[[ SUPPLIED DATA, beginning ]]
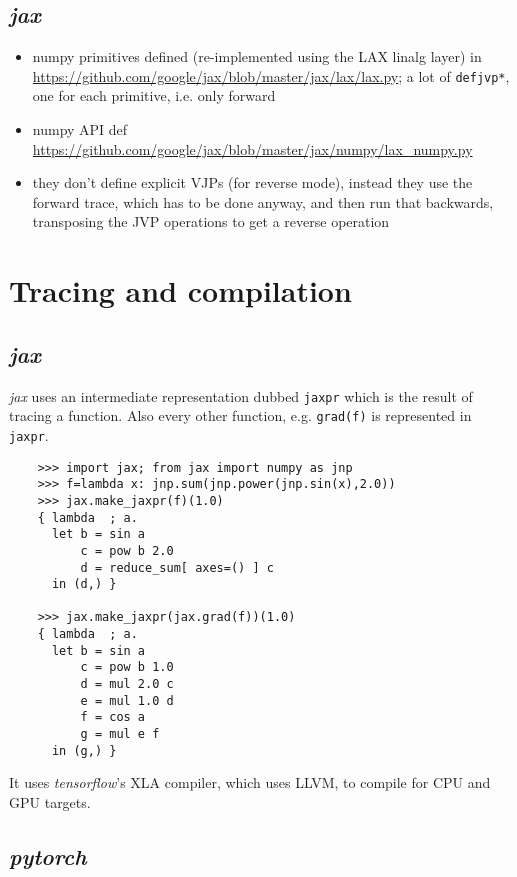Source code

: \documentclass[parskip,paper=a4,11pt,headsepline]{scrartcl}
\newcommand{\soft}[1]{\textsl{#1}\xspace}
\newcommand{\pytorch}{\soft{pytorch}}
\newcommand{\jax}{\soft{jax}}
\newcommand{\tf}{\soft{tensorflow}}
\newcommand{\co}[1]{\texttt{#1}}
\begin{document}
\subsection{\jax}

\begin{itemize}
    \item numpy primitives defined (re-implemented using the LAX linalg layer) in
        \url{https://github.com/google/jax/blob/master/jax/lax/lax.py};
        a lot of \co{defjvp*}, one for each primitive, i.e. only forward
    \item numpy API def
        \url{https://github.com/google/jax/blob/master/jax/numpy/lax_numpy.py}
    \item they don't define explicit VJPs (for reverse mode), instead they use
        the forward trace, which has to be done anyway, and then run that
        backwards, transposing the JVP operations to get a reverse operation
\end{itemize}

\section{Tracing and compilation}

\subsection{\jax}

\jax uses an intermediate representation
dubbed \co{jaxpr} which is the result of tracing a function. Also every
other function, e.g. \co{grad(f)} is represented in \co{jaxpr}.

\begin{verbatim}
    >>> import jax; from jax import numpy as jnp
    >>> f=lambda x: jnp.sum(jnp.power(jnp.sin(x),2.0))
    >>> jax.make_jaxpr(f)(1.0)
    { lambda  ; a.
      let b = sin a
          c = pow b 2.0
          d = reduce_sum[ axes=() ] c
      in (d,) }

    >>> jax.make_jaxpr(jax.grad(f))(1.0)
    { lambda  ; a.
      let b = sin a
          c = pow b 1.0
          d = mul 2.0 c
          e = mul 1.0 d
          f = cos a
          g = mul e f
      in (g,) }
\end{verbatim}

It uses \tf's XLA compiler, which uses LLVM, to compile for CPU and GPU targets.

\subsection{\pytorch}
\end{document}
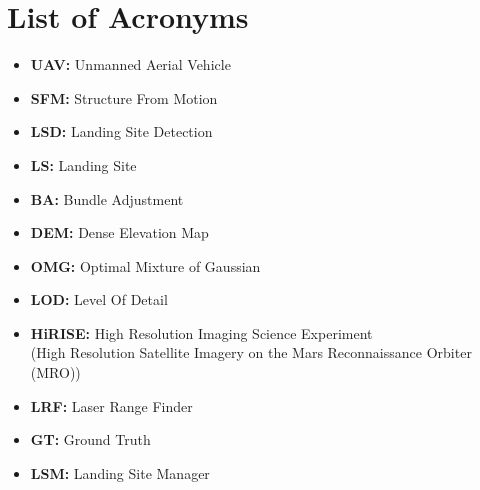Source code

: \chapter*{List of Acronyms}

\begin{itemize}
    \item \textbf{UAV: } Unmanned Aerial Vehicle
    \item \textbf{SFM: } Structure From Motion
    \item \textbf{LSD: } Landing Site Detection
    \item \textbf{LS: } Landing Site 
    \item \textbf{BA: } Bundle Adjustment
    \item \textbf{DEM: } Dense Elevation Map
    \item \textbf{OMG: } Optimal Mixture of Gaussian
    \item \textbf{LOD: } Level Of Detail
    \item \textbf{HiRISE: } High Resolution Imaging Science Experiment \\(High Resolution Satellite Imagery on the Mars Reconnaissance Orbiter (MRO))
    \item \textbf{LRF: } Laser Range Finder
    \item \textbf{GT: } Ground Truth
    \item \textbf{LSM: } Landing Site Manager
\end{itemize}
[[ SUPPLIED DATA, end ]]
Set down every entry exactly; omit the pictures.

Source code

: \documentclass[parskip,paper=a4,11pt,headsepline]{scrartcl}
\newcommand{\soft}[1]{\textsl{#1}\xspace}
\newcommand{\pytorch}{\soft{pytorch}}
\newcommand{\jax}{\soft{jax}}
\newcommand{\tf}{\soft{tensorflow}}
\newcommand{\co}[1]{\texttt{#1}}
\begin{document}
\subsection{\jax}

\begin{itemize}
    \item numpy primitives defined (re-implemented using the LAX linalg layer) in
        \url{https://github.com/google/jax/blob/master/jax/lax/lax.py};
        a lot of \co{defjvp*}, one for each primitive, i.e. only forward
    \item numpy API def
        \url{https://github.com/google/jax/blob/master/jax/numpy/lax_numpy.py}
    \item they don't define explicit VJPs (for reverse mode), instead they use
        the forward trace, which has to be done anyway, and then run that
        backwards, transposing the JVP operations to get a reverse operation
\end{itemize}

\section{Tracing and compilation}

\subsection{\jax}

\jax uses an intermediate representation
dubbed \co{jaxpr} which is the result of tracing a function. Also every
other function, e.g. \co{grad(f)} is represented in \co{jaxpr}.

\begin{verbatim}
    >>> import jax; from jax import numpy as jnp
    >>> f=lambda x: jnp.sum(jnp.power(jnp.sin(x),2.0))
    >>> jax.make_jaxpr(f)(1.0)
    { lambda  ; a.
      let b = sin a
          c = pow b 2.0
          d = reduce_sum[ axes=() ] c
      in (d,) }

    >>> jax.make_jaxpr(jax.grad(f))(1.0)
    { lambda  ; a.
      let b = sin a
          c = pow b 1.0
          d = mul 2.0 c
          e = mul 1.0 d
          f = cos a
          g = mul e f
      in (g,) }
\end{verbatim}

It uses \tf's XLA compiler, which uses LLVM, to compile for CPU and GPU targets.

\subsection{\pytorch}
\end{document}
Source code

: \chapter*{List of Acronyms}

\begin{itemize}
    \item \textbf{UAV: } Unmanned Aerial Vehicle
    \item \textbf{SFM: } Structure From Motion
    \item \textbf{LSD: } Landing Site Detection
    \item \textbf{LS: } Landing Site 
    \item \textbf{BA: } Bundle Adjustment
    \item \textbf{DEM: } Dense Elevation Map
    \item \textbf{OMG: } Optimal Mixture of Gaussian
    \item \textbf{LOD: } Level Of Detail
    \item \textbf{HiRISE: } High Resolution Imaging Science Experiment \\(High Resolution Satellite Imagery on the Mars Reconnaissance Orbiter (MRO))
    \item \textbf{LRF: } Laser Range Finder
    \item \textbf{GT: } Ground Truth
    \item \textbf{LSM: } Landing Site Manager
\end{itemize}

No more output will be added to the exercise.